A. Yes, Hollywood Chef is a licensed trademark. I am the one and only. The Hollywood Chef is a radio and TV show as well as a syndicated column.

Q. What qualities or talents must a person have to truly be considered a good chef?
A. If you are planning a career to be a chef in your own restaurant or in someone else's kitchen, be prepared to work hard. You have to love your work. You must be inventive and keep up with the trends. And, surround yourself with the best on line and back up crew possible.

Q. Because your family is so involved in the bakery business, did cooking and baking come naturally to you? Was it effortless on your part? With that background, did you have an advantage?
A. Yes. It was a plus for the Lanegrasse family being in the bakery business. My father was an excellent French chef. He began cooking under the tutelage of a cousin at an early age. My mother only knew how to fry, bake, or boil when she married. My father taught her to cook his way. Growing up, I thought everyone ate as we did. I didn't know how lucky we were until I was older.

Q. Did you attend one of those culinary institutes? Did you ever apprentice or study under another chef somewhere before you became recognized as a chef?
A. I never took a lesson in my life. I have worked briefly with many famous chefs. I'm a quick learner. I have taken special classes in Chinese Cuisine. In fact, I went to the International Cooking School in Shanghai. I also took classes in Hong Kong.

Q. You were quite successful early on with your singing career. Why did you not pursue that any further?
A. I wanted to be an opera and concert tenor. Due to the lack of funds, I turned to acting and musical comedies. I was a saloon singer on Bourbon Street for several years. Then came TV and I wanted to learn the new medium.

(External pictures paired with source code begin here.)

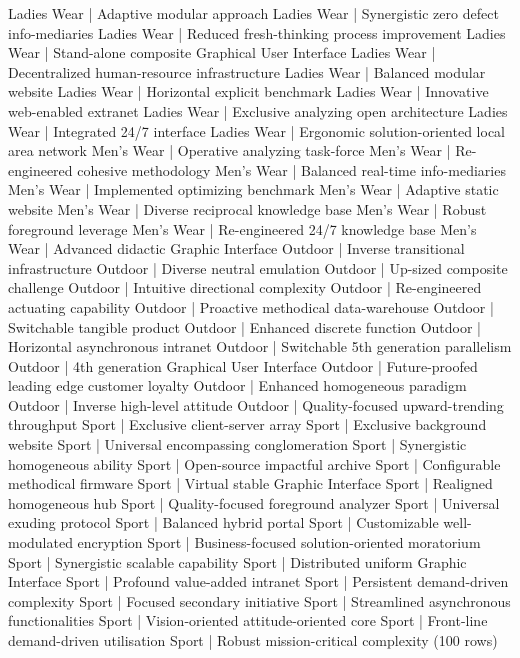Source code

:\begin{pseudo*}
 Ladies Wear | Adaptive modular approach
 Ladies Wear | Synergistic zero defect info-mediaries
 Ladies Wear | Reduced fresh-thinking process improvement
 Ladies Wear | Stand-alone composite Graphical User Interface
 Ladies Wear | Decentralized human-resource infrastructure
 Ladies Wear | Balanced modular website
 Ladies Wear | Horizontal explicit benchmark
 Ladies Wear | Innovative web-enabled extranet
 Ladies Wear | Exclusive analyzing open architecture
 Ladies Wear | Integrated 24/7 interface
 Ladies Wear | Ergonomic solution-oriented local area network
 Men's Wear  | Operative analyzing task-force
 Men's Wear  | Re-engineered cohesive methodology
 Men's Wear  | Balanced real-time info-mediaries
 Men's Wear  | Implemented optimizing benchmark
 Men's Wear  | Adaptive static website
 Men's Wear  | Diverse reciprocal knowledge base
 Men's Wear  | Robust foreground leverage
 Men's Wear  | Re-engineered 24/7 knowledge base
 Men's Wear  | Advanced didactic Graphic Interface
 Outdoor     | Inverse transitional infrastructure
 Outdoor     | Diverse neutral emulation
 Outdoor     | Up-sized composite challenge
 Outdoor     | Intuitive directional complexity
 Outdoor     | Re-engineered actuating capability
 Outdoor     | Proactive methodical data-warehouse
 Outdoor     | Switchable tangible product
 Outdoor     | Enhanced discrete function
 Outdoor     | Horizontal asynchronous intranet
 Outdoor     | Switchable 5th generation parallelism
 Outdoor     | 4th generation Graphical User Interface
 Outdoor     | Future-proofed leading edge customer loyalty
 Outdoor     | Enhanced homogeneous paradigm
 Outdoor     | Inverse high-level attitude
 Outdoor     | Quality-focused upward-trending throughput
 Sport       | Exclusive client-server array
 Sport       | Exclusive background website
 Sport       | Universal encompassing conglomeration
 Sport       | Synergistic homogeneous ability
 Sport       | Open-source impactful archive
 Sport       | Configurable methodical firmware
 Sport       | Virtual stable Graphic Interface
 Sport       | Realigned homogeneous hub
 Sport       | Quality-focused foreground analyzer
 Sport       | Universal exuding protocol
 Sport       | Balanced hybrid portal
 Sport       | Customizable well-modulated encryption
 Sport       | Business-focused solution-oriented moratorium
 Sport       | Synergistic scalable capability
 Sport       | Distributed uniform Graphic Interface
 Sport       | Profound value-added intranet
 Sport       | Persistent demand-driven complexity
 Sport       | Focused secondary initiative
 Sport       | Streamlined asynchronous functionalities
 Sport       | Vision-oriented attitude-oriented core
 Sport       | Front-line demand-driven utilisation
 Sport       | Robust mission-critical complexity
(100 rows)
\end{pseudo*}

Q. You were an executive for a time with NBC. What time was that and what were your job duties?
A. I was at NBC in the 50's when TV was fun, and interesting as well as entertaining. I started as a page and worked up the ladder. I was supervisor over the page and tour staff as well as the ticket distribution.

Q. Being from New Orleans, did that give you any type of advantage in the world of cooking? Were you exposed to more foods and more ways to prepare foods than say someone in Des Moines, Iowa for example?
A. Being from New Orleans was a definite plus. I was surrounded by good chefs all my life. My family entertained a lot. My father was good with appetizers. My mother was a great cake baker, as well as cookies and pies. She made our own fruit cake for years. I haye the recipe. You can be raised anywhere. If you travel a lot, and are willing to try different foods, you will develop a palate. I usually can taste a dish and know the ingredients.

Q. What do you like about your job? What's the best thing about being the Hollywood Chef?
A. I love people. I travel a lot doing demonstrations and food endorsements. Locally (in Hollywood, California), I am very well known. Besides developing recipes for food companies, I appear on local TV and radio shows frequently. I review restaurants on radio and write a weekly column about my food and wine and travel experiences.

Q. These days, does Vern Lanegrasse work in the kitchen of a major restaurant as a chef? What do you do with yourself?
A. I have never worked full time in a restaurant. I have been a guest chef all over this country in restaurants and private clubs. I enjoy lecturing and giving demonstrations. I never get tired of traveling. To be in a kitchen full time in a restaurant would be too confining for me. I cook a complete meal every day of my life. I also do a lot of baking. This gives me things to write and talk about. I hardly ever cook the same thing more than three times.